MATERIAL FOR THIS TASK:
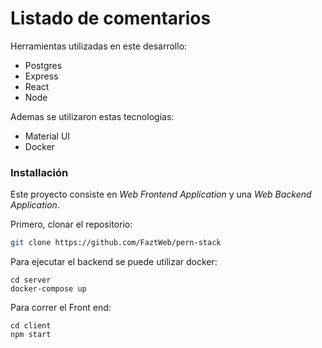 # Listado de comentarios


Herramientas utilizadas en este desarrollo:

* Postgres
* Express
* React
* Node

Ademas se utilizaron estas tecnologias:

* Material UI
* Docker

### Installación

Este proyecto consiste en *Web Frontend Application* y una *Web Backend Application*.

Primero, clonar el repositorio:

```bash
git clone https://github.com/FaztWeb/pern-stack
```

Para ejecutar el backend se puede utilizar docker:

```
cd server
docker-compose up
```

Para correr el Front end:
```
cd client
npm start
```
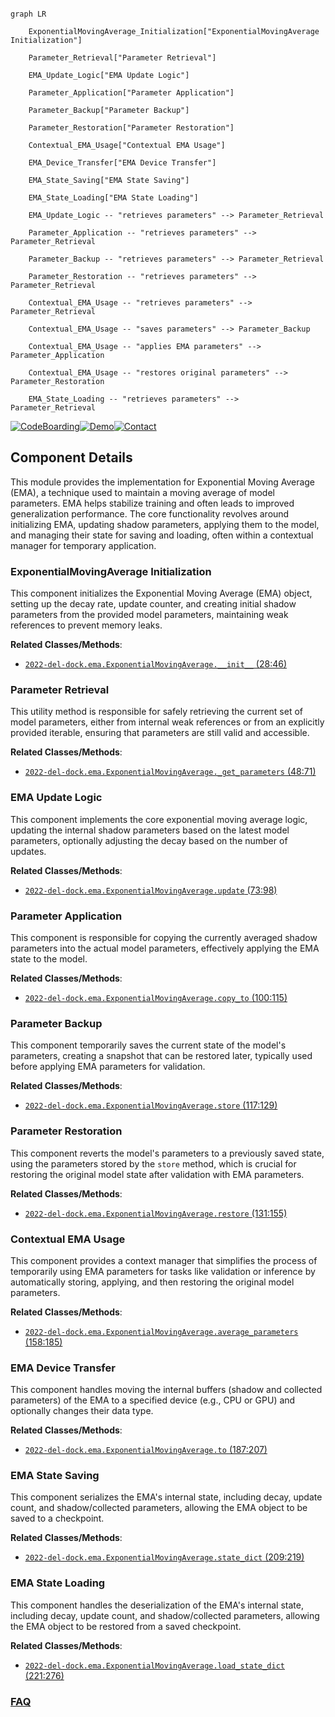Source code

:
 ```mermaid

graph LR

    ExponentialMovingAverage_Initialization["ExponentialMovingAverage Initialization"]

    Parameter_Retrieval["Parameter Retrieval"]

    EMA_Update_Logic["EMA Update Logic"]

    Parameter_Application["Parameter Application"]

    Parameter_Backup["Parameter Backup"]

    Parameter_Restoration["Parameter Restoration"]

    Contextual_EMA_Usage["Contextual EMA Usage"]

    EMA_Device_Transfer["EMA Device Transfer"]

    EMA_State_Saving["EMA State Saving"]

    EMA_State_Loading["EMA State Loading"]

    EMA_Update_Logic -- "retrieves parameters" --> Parameter_Retrieval

    Parameter_Application -- "retrieves parameters" --> Parameter_Retrieval

    Parameter_Backup -- "retrieves parameters" --> Parameter_Retrieval

    Parameter_Restoration -- "retrieves parameters" --> Parameter_Retrieval

    Contextual_EMA_Usage -- "retrieves parameters" --> Parameter_Retrieval

    Contextual_EMA_Usage -- "saves parameters" --> Parameter_Backup

    Contextual_EMA_Usage -- "applies EMA parameters" --> Parameter_Application

    Contextual_EMA_Usage -- "restores original parameters" --> Parameter_Restoration

    EMA_State_Loading -- "retrieves parameters" --> Parameter_Retrieval

```

[![CodeBoarding](https://img.shields.io/badge/Generated%20by-CodeBoarding-9cf?style=flat-square)](https://github.com/CodeBoarding/GeneratedOnBoardings)[![Demo](https://img.shields.io/badge/Try%20our-Demo-blue?style=flat-square)](https://www.codeboarding.org/demo)[![Contact](https://img.shields.io/badge/Contact%20us%20-%20contact@codeboarding.org-lightgrey?style=flat-square)](mailto:contact@codeboarding.org)



## Component Details



This module provides the implementation for Exponential Moving Average (EMA), a technique used to maintain a moving average of model parameters. EMA helps stabilize training and often leads to improved generalization performance. The core functionality revolves around initializing EMA, updating shadow parameters, applying them to the model, and managing their state for saving and loading, often within a contextual manager for temporary application.



### ExponentialMovingAverage Initialization

This component initializes the Exponential Moving Average (EMA) object, setting up the decay rate, update counter, and creating initial shadow parameters from the provided model parameters, maintaining weak references to prevent memory leaks.





**Related Classes/Methods**:



- <a href="https://github.com/insitro/insitro-research/blob/master/2022-del-dock/ema.py#L28-L46" target="_blank" rel="noopener noreferrer">`2022-del-dock.ema.ExponentialMovingAverage.__init__` (28:46)</a>





### Parameter Retrieval

This utility method is responsible for safely retrieving the current set of model parameters, either from internal weak references or from an explicitly provided iterable, ensuring that parameters are still valid and accessible.





**Related Classes/Methods**:



- <a href="https://github.com/insitro/insitro-research/blob/master/2022-del-dock/ema.py#L48-L71" target="_blank" rel="noopener noreferrer">`2022-del-dock.ema.ExponentialMovingAverage._get_parameters` (48:71)</a>





### EMA Update Logic

This component implements the core exponential moving average logic, updating the internal shadow parameters based on the latest model parameters, optionally adjusting the decay based on the number of updates.





**Related Classes/Methods**:



- <a href="https://github.com/insitro/insitro-research/blob/master/2022-del-dock/ema.py#L73-L98" target="_blank" rel="noopener noreferrer">`2022-del-dock.ema.ExponentialMovingAverage.update` (73:98)</a>





### Parameter Application

This component is responsible for copying the currently averaged shadow parameters into the actual model parameters, effectively applying the EMA state to the model.





**Related Classes/Methods**:



- <a href="https://github.com/insitro/insitro-research/blob/master/2022-del-dock/ema.py#L100-L115" target="_blank" rel="noopener noreferrer">`2022-del-dock.ema.ExponentialMovingAverage.copy_to` (100:115)</a>





### Parameter Backup

This component temporarily saves the current state of the model's parameters, creating a snapshot that can be restored later, typically used before applying EMA parameters for validation.





**Related Classes/Methods**:



- <a href="https://github.com/insitro/insitro-research/blob/master/2022-del-dock/ema.py#L117-L129" target="_blank" rel="noopener noreferrer">`2022-del-dock.ema.ExponentialMovingAverage.store` (117:129)</a>





### Parameter Restoration

This component reverts the model's parameters to a previously saved state, using the parameters stored by the `store` method, which is crucial for restoring the original model state after validation with EMA parameters.





**Related Classes/Methods**:



- <a href="https://github.com/insitro/insitro-research/blob/master/2022-del-dock/ema.py#L131-L155" target="_blank" rel="noopener noreferrer">`2022-del-dock.ema.ExponentialMovingAverage.restore` (131:155)</a>





### Contextual EMA Usage

This component provides a context manager that simplifies the process of temporarily using EMA parameters for tasks like validation or inference by automatically storing, applying, and then restoring the original model parameters.





**Related Classes/Methods**:



- <a href="https://github.com/insitro/insitro-research/blob/master/2022-del-dock/ema.py#L158-L185" target="_blank" rel="noopener noreferrer">`2022-del-dock.ema.ExponentialMovingAverage.average_parameters` (158:185)</a>





### EMA Device Transfer

This component handles moving the internal buffers (shadow and collected parameters) of the EMA to a specified device (e.g., CPU or GPU) and optionally changes their data type.





**Related Classes/Methods**:



- <a href="https://github.com/insitro/insitro-research/blob/master/2022-del-dock/ema.py#L187-L207" target="_blank" rel="noopener noreferrer">`2022-del-dock.ema.ExponentialMovingAverage.to` (187:207)</a>





### EMA State Saving

This component serializes the EMA's internal state, including decay, update count, and shadow/collected parameters, allowing the EMA object to be saved to a checkpoint.





**Related Classes/Methods**:



- <a href="https://github.com/insitro/insitro-research/blob/master/2022-del-dock/ema.py#L209-L219" target="_blank" rel="noopener noreferrer">`2022-del-dock.ema.ExponentialMovingAverage.state_dict` (209:219)</a>





### EMA State Loading

This component handles the deserialization of the EMA's internal state, including decay, update count, and shadow/collected parameters, allowing the EMA object to be restored from a saved checkpoint.





**Related Classes/Methods**:



- <a href="https://github.com/insitro/insitro-research/blob/master/2022-del-dock/ema.py#L221-L276" target="_blank" rel="noopener noreferrer">`2022-del-dock.ema.ExponentialMovingAverage.load_state_dict` (221:276)</a>









### [FAQ](https://github.com/CodeBoarding/GeneratedOnBoardings/tree/main?tab=readme-ov-file#faq)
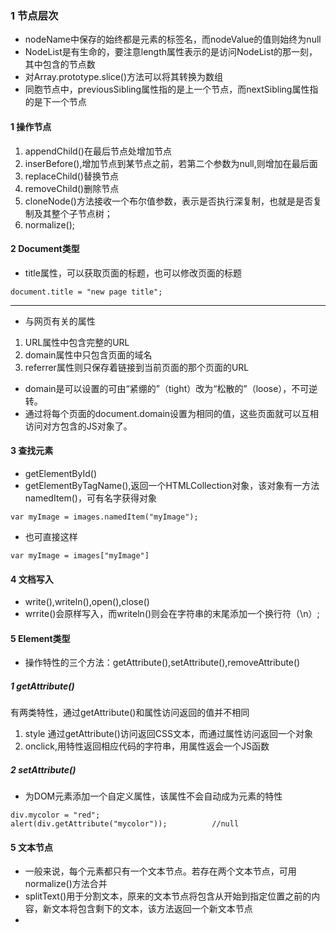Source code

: ### 1 节点层次
- nodeName中保存的始终都是元素的标签名，而nodeValue的值则始终为null
- NodeList是有生命的，要注意length属性表示的是访问NodeList的那一刻，其中包含的节点数
- 对Array.prototype.slice()方法可以将其转换为数组
- 同胞节点中，previousSibling属性指的是上一个节点，而nextSibling属性指的是下一个节点
#### 1 操作节点
1. appendChild()在最后节点处增加节点
2. inserBefore(),增加节点到某节点之前，若第二个参数为null,则增加在最后面
3. replaceChild()替换节点
4. removeChild()删除节点
5. cloneNode()方法接收一个布尔值参数，表示是否执行深复制，也就是是否复制及其整个子节点树；
6. normalize();
#### 2 Document类型
- title属性，可以获取页面的标题，也可以修改页面的标题
```
document.title = "new page title";
```
***
- 与网页有关的属性
1. URL属性中包含完整的URL
2. domain属性中只包含页面的域名
3. referrer属性则只保存着链接到当前页面的那个页面的URL
- domain是可以设置的可由“紧绷的”（tight）改为“松散的”（loose），不可逆转。
- 通过将每个页面的document.domain设置为相同的值，这些页面就可以互相访问对方包含的JS对象了。

#### 3 查找元素
- getElementById()
- getElementByTagName(),返回一个HTMLCollection对象，该对象有一方法namedItem()，可有名字获得对象
```
var myImage = images.namedItem("myImage");
```
- 也可直接这样
```
var myImage = images["myImage"]
```
#### 4 文档写入
- write(),writeln(),open(),close()
- wrrite()会原样写入，而writeln()则会在字符串的末尾添加一个换行符（\n）;
#### 5 Element类型
- 操作特性的三个方法：getAttribute(),setAttribute(),removeAttribute()
##### 1 getAttribute()  
有两类特性，通过getAttribute()和属性访问返回的值并不相同  
1. style 通过getAttribute()访问返回CSS文本，而通过属性访问返回一个对象
2. onclick,用特性返回相应代码的字符串，用属性返会一个JS函数
##### 2 setAttribute()
- 为DOM元素添加一个自定义属性，该属性不会自动成为元素的特性
```
div.mycolor = "red";
alert(div.getAttribute("mycolor"));          //null
```
#### 5 文本节点
- 一般来说，每个元素都只有一个文本节点。若存在两个文本节点，可用normalize()方法合并
- splitText()用于分割文本，原来的文本节点将包含从开始到指定位置之前的内容，新文本将包含剩下的文本，该方法返回一个新文本节点
- 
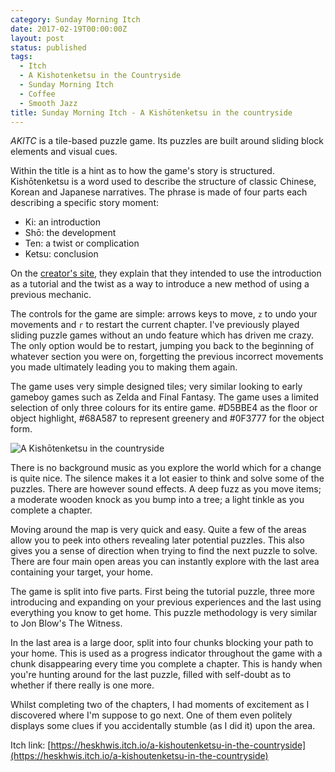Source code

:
 ```yaml
---
category: Sunday Morning Itch
date: 2017-02-19T00:00:00Z
layout: post
status: published
tags:
  - Itch
  - A Kishotenketsu in the Countryside
  - Sunday Morning Itch
  - Coffee
  - Smooth Jazz
title: Sunday Morning Itch - A Kishōtenketsu in the countryside
---
```


_AKITC_ is a tile-based puzzle game. Its puzzles are built around sliding block elements and visual cues.

Within the title is a hint as to how the game's story is structured. Kishōtenketsu is a word used to describe the structure of classic Chinese, Korean and Japanese narratives. The phrase is made of four parts each describing a specific story moment:

- Ki: an introduction
- Shō: the development
- Ten: a twist or complication
- Ketsu: conclusion

On the [creator's site](http://heskhwis.tumblr.com/post/156223036537/this-week-ive-been-making-a-video-game-with), they explain that they intended to use the introduction as a tutorial and the twist as a way to introduce a new method of using a previous mechanic.

The controls for the game are simple: arrows keys to move, `z` to undo your movements and `r` to restart the current chapter. I've previously played sliding puzzle games without an undo feature which has driven me crazy. The only option would be to restart, jumping you back to the beginning of whatever section you were on, forgetting the previous incorrect movements you made ultimately leading you to making them again.

The game uses very simple designed tiles; very similar looking to early gameboy games such as Zelda and Final Fantasy. The game uses a limited selection of only three colours for its entire game. #D5BBE4 as the floor or object highlight, #68A587 to represent greenery and #0F3777 for the object form.

![A Kishōtenketsu in the countryside](/images/smi-akitc.jpg)

There is no background music as you explore the world which for a change is quite nice. The silence makes it a lot easier to think and solve some of the puzzles. There are however sound effects. A deep fuzz as you move items; a moderate wooden knock as you bump into a tree; a light tinkle as you complete a chapter.

Moving around the map is very quick and easy. Quite a few of the areas allow you to peek into others revealing later potential puzzles. This also gives you a sense of direction when trying to find the next puzzle to solve. There are four main open areas you can instantly explore with the last area containing your target, your home.

The game is split into five parts. First being the tutorial puzzle, three more introducing and expanding on your previous experiences and the last using everything you know to get home. This puzzle methodology is very similar to Jon Blow's The Witness.

In the last area is a large door, split into four chunks blocking your path to your home. This is used as a progress indicator throughout the game with a chunk disappearing every time you complete a chapter. This is handy when you're hunting around for the last puzzle, filled with self-doubt as to whether if there really is one more.

Whilst completing two of the chapters, I had moments of excitement as I discovered where I'm suppose to go next. One of them even politely displays some clues if you accidentally stumble (as I did it) upon the area.

Itch link: [https://heskhwis.itch.io/a-kishoutenketsu-in-the-countryside](https://heskhwis.itch.io/a-kishoutenketsu-in-the-countryside)
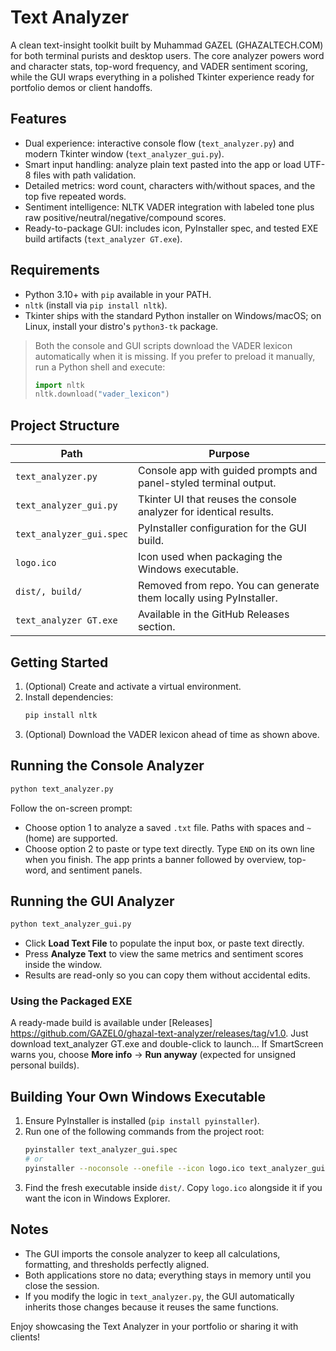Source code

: ﻿# Text Analyzer

A clean text-insight toolkit built by Muhammad GAZEL (GHAZALTECH.COM) for both terminal purists and desktop users. The core analyzer powers word and character stats, top-word frequency, and VADER sentiment scoring, while the GUI wraps everything in a polished Tkinter experience ready for portfolio demos or client handoffs.

## Features
- Dual experience: interactive console flow (`text_analyzer.py`) and modern Tkinter window (`text_analyzer_gui.py`).
- Smart input handling: analyze plain text pasted into the app or load UTF-8 files with path validation.
- Detailed metrics: word count, characters with/without spaces, and the top five repeated words.
- Sentiment intelligence: NLTK VADER integration with labeled tone plus raw positive/neutral/negative/compound scores.
- Ready-to-package GUI: includes icon, PyInstaller spec, and tested EXE build artifacts (`text_analyzer GT.exe`).

## Requirements
- Python 3.10+ with `pip` available in your PATH.
- `nltk` (install via `pip install nltk`).
- Tkinter ships with the standard Python installer on Windows/macOS; on Linux, install your distro's `python3-tk` package.

> Both the console and GUI scripts download the VADER lexicon automatically when it is missing. If you prefer to preload it manually, run a Python shell and execute:
>
> ```python
> import nltk
> nltk.download("vader_lexicon")
> ```

## Project Structure
| Path | Purpose |
| ---- | ------- |
| `text_analyzer.py` | Console app with guided prompts and panel-styled terminal output. |
| `text_analyzer_gui.py` | Tkinter UI that reuses the console analyzer for identical results. |
| `text_analyzer_gui.spec` | PyInstaller configuration for the GUI build. |
| `logo.ico` | Icon used when packaging the Windows executable. |
| `dist/, build/` | Removed from repo. You can generate them locally using PyInstaller.
| `text_analyzer GT.exe`  | Available in the GitHub Releases section.|

## Getting Started
1. (Optional) Create and activate a virtual environment.
2. Install dependencies:
   ```bash
   pip install nltk
   ```
3. (Optional) Download the VADER lexicon ahead of time as shown above.

## Running the Console Analyzer
```bash
python text_analyzer.py
```
Follow the on-screen prompt:
- Choose option 1 to analyze a saved `.txt` file. Paths with spaces and `~` (home) are supported.
- Choose option 2 to paste or type text directly. Type `END` on its own line when you finish.
The app prints a banner followed by overview, top-word, and sentiment panels.

## Running the GUI Analyzer
```bash
python text_analyzer_gui.py
```
- Click **Load Text File** to populate the input box, or paste text directly.
- Press **Analyze Text** to view the same metrics and sentiment scores inside the window.
- Results are read-only so you can copy them without accidental edits.

### Using the Packaged EXE
A ready-made build is available under [Releases]
https://github.com/GAZEL0/ghazal-text-analyzer/releases/tag/v1.0. 
Just download text_analyzer GT.exe and double-click to launch...
If SmartScreen warns you, choose **More info** -> **Run anyway** (expected for unsigned personal builds).

## Building Your Own Windows Executable
1. Ensure PyInstaller is installed (`pip install pyinstaller`).
2. Run one of the following commands from the project root:
   ```bash
   pyinstaller text_analyzer_gui.spec
   # or
   pyinstaller --noconsole --onefile --icon logo.ico text_analyzer_gui.py
   ```
3. Find the fresh executable inside `dist/`. Copy `logo.ico` alongside it if you want the icon in Windows Explorer.

## Notes
- The GUI imports the console analyzer to keep all calculations, formatting, and thresholds perfectly aligned.
- Both applications store no data; everything stays in memory until you close the session.
- If you modify the logic in `text_analyzer.py`, the GUI automatically inherits those changes because it reuses the same functions.

Enjoy showcasing the Text Analyzer in your portfolio or sharing it with clients!
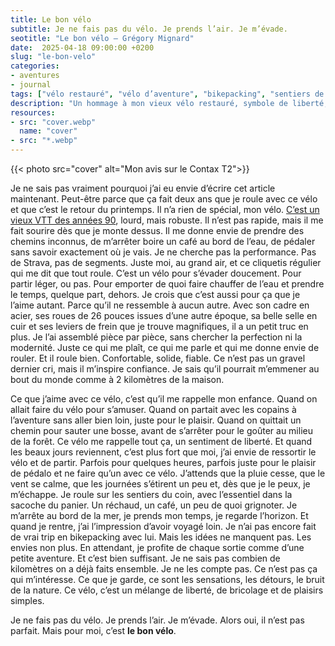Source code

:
 ```yaml
---
title: Le bon vélo
subtitle: Je ne fais pas du vélo. Je prends l’air. Je m’évade.
seotitle: "Le bon vélo — Grégory Mignard"
date:  2025-04-18 09:00:00 +0200
slug: "le-bon-velo"
categories:
- aventures
- journal
tags: ["vélo restauré", "vélo d’aventure", "bikepacking", "sentiers de vélo", "vélo 26 pouces", "plaisir de rouler", "vieux VTT", "vélo vintage", "évasion à vélo", "liberté à vélo", "vélo de caractère", "restauration de vélo", "vélo et nature", "pédaler pour le plaisir", "vélo et souvenirs d’enfance", "boulangerie à vélo", "ATB"]
description: "Un hommage à mon vieux vélo restauré, symbole de liberté, d’aventure simple et de plaisir pur. Un compagnon de route pour des escapades sans performance."
resources:
- src: "cover.webp"
  name: "cover"
- src: "*.webp"
---
```


{{< photo src="cover" alt="Mon avis sur le Contax T2">}}

Je ne sais pas vraiment pourquoi j’ai eu envie d’écrire cet article maintenant. Peut-être parce que ça fait deux ans que je roule avec ce vélo et que c’est le retour du printemps.
Il n’a rien de spécial, mon vélo. [C’est un vieux VTT des années 90](https://gregorymignard.com/restauration-vtt-atb/), lourd, mais robuste. Il n’est pas rapide, mais il me fait sourire dès que je monte dessus. Il me donne envie de prendre des chemins inconnus, de m’arrêter boire un café au bord de l’eau, de pédaler sans savoir exactement où je vais.
Je ne cherche pas la performance. Pas de Strava, pas de segments. Juste moi, au grand air, et ce cliquetis régulier qui me dit que tout roule. C’est un vélo pour s’évader doucement. Pour partir léger, ou pas. Pour emporter de quoi faire chauffer de l’eau et prendre le temps, quelque part, dehors.
Je crois que c’est aussi pour ça que je l’aime autant. Parce qu’il ne ressemble à aucun autre. Avec son cadre en acier, ses roues de 26 pouces issues d’une autre époque, sa belle selle en cuir et ses leviers de frein que je trouve magnifiques, il a un petit truc en plus. Je l’ai assemblé pièce par pièce, sans chercher la perfection ni la modernité. Juste ce qui me plaît, ce qui me parle et qui me donne envie de rouler.
Et il roule bien. Confortable, solide, fiable. Ce n’est pas un gravel dernier cri, mais il m’inspire confiance. Je sais qu’il pourrait m’emmener au bout du monde comme à 2 kilomètres de la maison.

Ce que j’aime avec ce vélo, c’est qu’il me rappelle mon enfance. Quand on allait faire du vélo pour s’amuser. Quand on partait avec les copains à l’aventure sans aller bien loin, juste pour le plaisir. Quand on quittait un chemin pour sauter une bosse, avant de s’arrêter pour le goûter au milieu de la forêt. Ce vélo me rappelle tout ça, un sentiment de liberté.
Et quand les beaux jours reviennent, c’est plus fort que moi, j’ai envie de ressortir le vélo et de partir. Parfois pour quelques heures, parfois juste pour le plaisir de pédalo et ne faire qu’un avec ce vélo. J’attends que la pluie cesse, que le vent se calme, que les journées s’étirent un peu et, dès que je le peux, je m’échappe. Je roule sur les sentiers du coin, avec l’essentiel dans la sacoche du panier. Un réchaud, un café, un peu de quoi grignoter. Je m’arrête au bord de la mer, je prends mon temps, je regarde l’horizon. Et quand je rentre, j’ai l’impression d’avoir voyagé loin.
Je n’ai pas encore fait de vrai trip en bikepacking avec lui. Mais les idées ne manquent pas. Les envies non plus. En attendant, je profite de chaque sortie comme d’une petite aventure. Et c’est bien suffisant.
Je ne sais pas combien de kilomètres on a déjà faits ensemble. Je ne les compte pas. Ce n’est pas ça qui m’intéresse. Ce que je garde, ce sont les sensations, les détours, le bruit de la nature. Ce vélo, c’est un mélange de liberté, de bricolage et de plaisirs simples. 

Je ne fais pas du vélo. Je prends l’air. Je m’évade.
Alors oui, il n’est pas parfait. Mais pour moi, c’est **le bon vélo**.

WORK ORDER: Tally every line above that has the word "allowing", and report the total with no other words.

TASK OUTPUT: 2